Récemment, le soutien social lié au travail a été ajouté à la formulation du contrôle de la demande et il a été démontré que les travailleurs ayant des exigences élevées, un faible contrôle et un faible soutien présentent un risque de morbidité et de mortalité par MCV plus de deux fois supérieur à ceux ayant de faibles exigences, un contrôle et soutien élevé (Johnson et Hall 1994). Actuellement, des efforts sont déployés pour examiner l'exposition soutenue aux exigences, au contrôle et au soutien tout au long de la « carrière de travail psychosocial ». Des descriptions de toutes les professions pendant toute la carrière professionnelle sont obtenues pour les participants et les scores professionnels sont utilisés pour un calcul de l'exposition totale à vie. L'"exposition totale au contrôle de l'emploi" en relation avec l'incidence de la mortalité cardiovasculaire chez les travailleurs suédois a été étudiée et même après un ajustement pour l'âge, les habitudes tabagiques, l'exercice, l'ethnicité, l'éducation et la classe sociale, une faible exposition totale au contrôle de l'emploi était associée à une quasi-doublement risque de mourir d'une mort cardiovasculaire sur une période de suivi de 14 ans (Johnson et al. 1996).

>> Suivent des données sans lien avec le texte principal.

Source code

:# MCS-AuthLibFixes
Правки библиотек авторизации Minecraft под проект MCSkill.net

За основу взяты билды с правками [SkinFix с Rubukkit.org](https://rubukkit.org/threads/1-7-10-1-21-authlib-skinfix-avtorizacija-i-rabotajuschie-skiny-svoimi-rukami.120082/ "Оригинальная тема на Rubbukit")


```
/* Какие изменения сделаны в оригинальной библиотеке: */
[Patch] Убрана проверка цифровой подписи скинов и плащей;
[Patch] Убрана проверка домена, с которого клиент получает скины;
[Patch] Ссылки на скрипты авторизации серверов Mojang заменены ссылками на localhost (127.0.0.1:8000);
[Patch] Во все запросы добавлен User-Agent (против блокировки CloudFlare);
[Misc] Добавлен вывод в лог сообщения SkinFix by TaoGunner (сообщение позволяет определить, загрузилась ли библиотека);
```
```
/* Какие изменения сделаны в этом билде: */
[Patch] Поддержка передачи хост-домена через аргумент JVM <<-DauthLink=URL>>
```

Un modèle similaire au modèle Demande/Contrôle a été développé et testé par Siegrist et ses collaborateurs en 1990 qui utilise « l'effort » et la « récompense sociale » comme dimensions cruciales, l'hypothèse étant qu'un effort élevé sans récompense sociale entraîne un risque accru de maladie cardiovasculaire. Dans une étude sur des travailleurs industriels, il a été démontré que des combinaisons d'efforts élevés et de manque de récompense prédisaient un risque accru d'infarctus du myocarde indépendamment des facteurs de risque biomédicaux.

Il a également été démontré que d'autres aspects de l'organisation du travail, tels que le travail posté, sont associés au risque de MCV. Une rotation constante entre le travail de nuit et le travail de jour s'est avérée associée à un risque accru de développer un infarctus du myocarde (Kristensen 1989; Theorell 1992).

Les recherches futures dans ce domaine doivent en particulier se concentrer sur la spécification de la relation entre l'exposition au stress au travail et le risque de MCV dans différentes classes, sexes et groupes ethniques.